**Exercise instructions**: Please give nothing except the number of lines in the records below that include the word "manualmente".

[Plain-text document sources]
+ + +
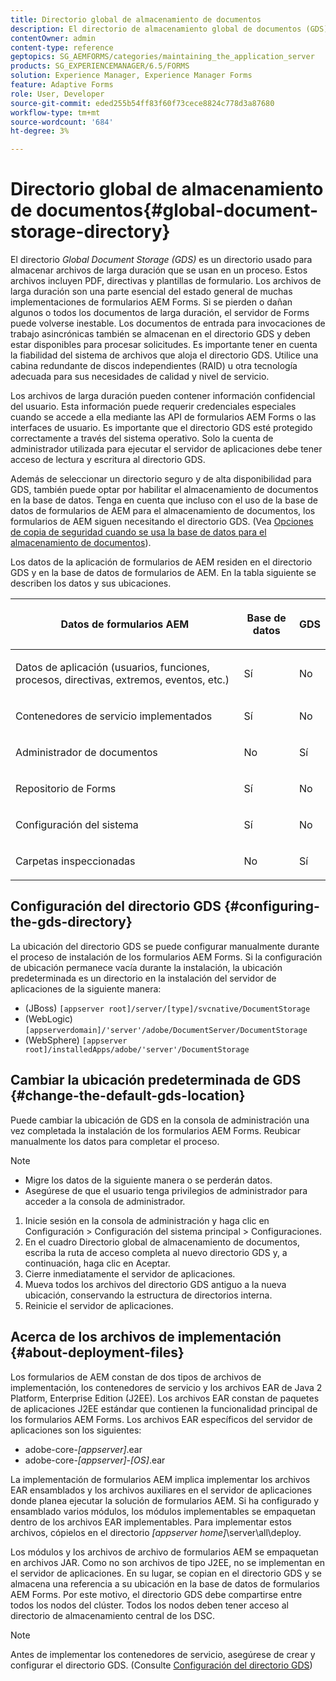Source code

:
 ```yaml
---
title: Directorio global de almacenamiento de documentos
description: El directorio de almacenamiento global de documentos (GDS) es un directorio que se utiliza para almacenar archivos de larga duración que se utilizan en un proceso.
contentOwner: admin
content-type: reference
geptopics: SG_AEMFORMS/categories/maintaining_the_application_server
products: SG_EXPERIENCEMANAGER/6.5/FORMS
solution: Experience Manager, Experience Manager Forms
feature: Adaptive Forms
role: User, Developer
source-git-commit: eded255b54ff83f60f73cece8824c778d3a87680
workflow-type: tm+mt
source-wordcount: '684'
ht-degree: 3%

---
```


# Directorio global de almacenamiento de documentos{#global-document-storage-directory}

El directorio *Global Document Storage (GDS)* es un directorio usado para almacenar archivos de larga duración que se usan en un proceso. Estos archivos incluyen PDF, directivas y plantillas de formulario. Los archivos de larga duración son una parte esencial del estado general de muchas implementaciones de formularios AEM Forms. Si se pierden o dañan algunos o todos los documentos de larga duración, el servidor de Forms puede volverse inestable. Los documentos de entrada para invocaciones de trabajo asincrónicas también se almacenan en el directorio GDS y deben estar disponibles para procesar solicitudes. Es importante tener en cuenta la fiabilidad del sistema de archivos que aloja el directorio GDS. Utilice una cabina redundante de discos independientes (RAID) u otra tecnología adecuada para sus necesidades de calidad y nivel de servicio.

Los archivos de larga duración pueden contener información confidencial del usuario. Esta información puede requerir credenciales especiales cuando se accede a ella mediante las API de formularios AEM Forms o las interfaces de usuario. Es importante que el directorio GDS esté protegido correctamente a través del sistema operativo. Solo la cuenta de administrador utilizada para ejecutar el servidor de aplicaciones debe tener acceso de lectura y escritura al directorio GDS.

Además de seleccionar un directorio seguro y de alta disponibilidad para GDS, también puede optar por habilitar el almacenamiento de documentos en la base de datos. Tenga en cuenta que incluso con el uso de la base de datos de formularios de AEM para el almacenamiento de documentos, los formularios de AEM siguen necesitando el directorio GDS. (Vea [Opciones de copia de seguridad cuando se usa la base de datos para el almacenamiento de documentos](/help/forms/using/admin-help/files-back-recover.md#backup-options-when-database-is-used-for-document-storage)).

Los datos de la aplicación de formularios de AEM residen en el directorio GDS y en la base de datos de formularios de AEM. En la tabla siguiente se describen los datos y sus ubicaciones.

<table>
 <thead>
  <tr>
   <th><p>Datos de formularios AEM</p></th>
   <th><p>Base de datos</p></th>
   <th><p>GDS</p></th>
  </tr>
 </thead>
 <tbody>
  <tr>
   <td><p>Datos de aplicación (usuarios, funciones, procesos, directivas, extremos, eventos, etc.)</p></td>
   <td><p>Sí</p></td>
   <td><p>No</p></td>
  </tr>
  <tr>
   <td><p>Contenedores de servicio implementados</p></td>
   <td><p>Sí</p></td>
   <td><p>No</p></td>
  </tr>
  <tr>
   <td><p>Administrador de documentos </p></td>
   <td><p>No</p></td>
   <td><p>Sí</p></td>
  </tr>
  <tr>
   <td><p>Repositorio de Forms</p></td>
   <td><p>Sí</p></td>
   <td><p>No</p></td>
  </tr>
  <tr>
   <td><p>Configuración del sistema</p></td>
   <td><p>Sí</p></td>
   <td><p>No</p></td>
  </tr>
  <tr>
   <td><p>Carpetas inspeccionadas</p></td>
   <td><p>No</p></td>
   <td><p>Sí</p></td>
  </tr>
 </tbody>
</table>

## Configuración del directorio GDS {#configuring-the-gds-directory}

La ubicación del directorio GDS se puede configurar manualmente durante el proceso de instalación de los formularios AEM Forms. Si la configuración de ubicación permanece vacía durante la instalación, la ubicación predeterminada es un directorio en la instalación del servidor de aplicaciones de la siguiente manera:

* (JBoss) `[appserver root]/server/[type]/svcnative/DocumentStorage`
* (WebLogic) `[appserverdomain]/'server'/adobe/DocumentServer/DocumentStorage`
* (WebSphere) `[appserver root]/installedApps/adobe/'server'/DocumentStorage`

## Cambiar la ubicación predeterminada de GDS {#change-the-default-gds-location}

Puede cambiar la ubicación de GDS en la consola de administración una vez completada la instalación de los formularios AEM Forms. Reubicar manualmente los datos para completar el proceso.

>[!NOTE]
>
>* Migre los datos de la siguiente manera o se perderán datos.
>* Asegúrese de que el usuario tenga privilegios de administrador para acceder a la consola de administrador.

1. Inicie sesión en la consola de administración y haga clic en Configuración > Configuración del sistema principal > Configuraciones.
1. En el cuadro Directorio global de almacenamiento de documentos, escriba la ruta de acceso completa al nuevo directorio GDS y, a continuación, haga clic en Aceptar.
1. Cierre inmediatamente el servidor de aplicaciones.
1. Mueva todos los archivos del directorio GDS antiguo a la nueva ubicación, conservando la estructura de directorios interna.
1. Reinicie el servidor de aplicaciones.

## Acerca de los archivos de implementación {#about-deployment-files}

Los formularios de AEM constan de dos tipos de archivos de implementación, los contenedores de servicio y los archivos EAR de Java 2 Platform, Enterprise Edition (J2EE). Los archivos EAR constan de paquetes de aplicaciones J2EE estándar que contienen la funcionalidad principal de los formularios AEM Forms. Los archivos EAR específicos del servidor de aplicaciones son los siguientes:

* adobe-core-*[appserver]*.ear
* adobe-core-*[appserver]*-*[OS]*.ear

La implementación de formularios AEM implica implementar los archivos EAR ensamblados y los archivos auxiliares en el servidor de aplicaciones donde planea ejecutar la solución de formularios AEM. Si ha configurado y ensamblado varios módulos, los módulos implementables se empaquetan dentro de los archivos EAR implementables. Para implementar estos archivos, cópielos en el directorio *[appserver home]*\server\all\deploy.

Los módulos y los archivos de archivo de formularios AEM se empaquetan en archivos JAR. Como no son archivos de tipo J2EE, no se implementan en el servidor de aplicaciones. En su lugar, se copian en el directorio GDS y se almacena una referencia a su ubicación en la base de datos de formularios AEM Forms. Por este motivo, el directorio GDS debe compartirse entre todos los nodos del clúster. Todos los nodos deben tener acceso al directorio de almacenamiento central de los DSC.

>[!NOTE]
>
>Antes de implementar los contenedores de servicio, asegúrese de crear y configurar el directorio GDS. (Consulte [Configuración del directorio GDS](global-document-storage-directory.md#configuring-the-gds-directory))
+ + +
**Output of the task**: 2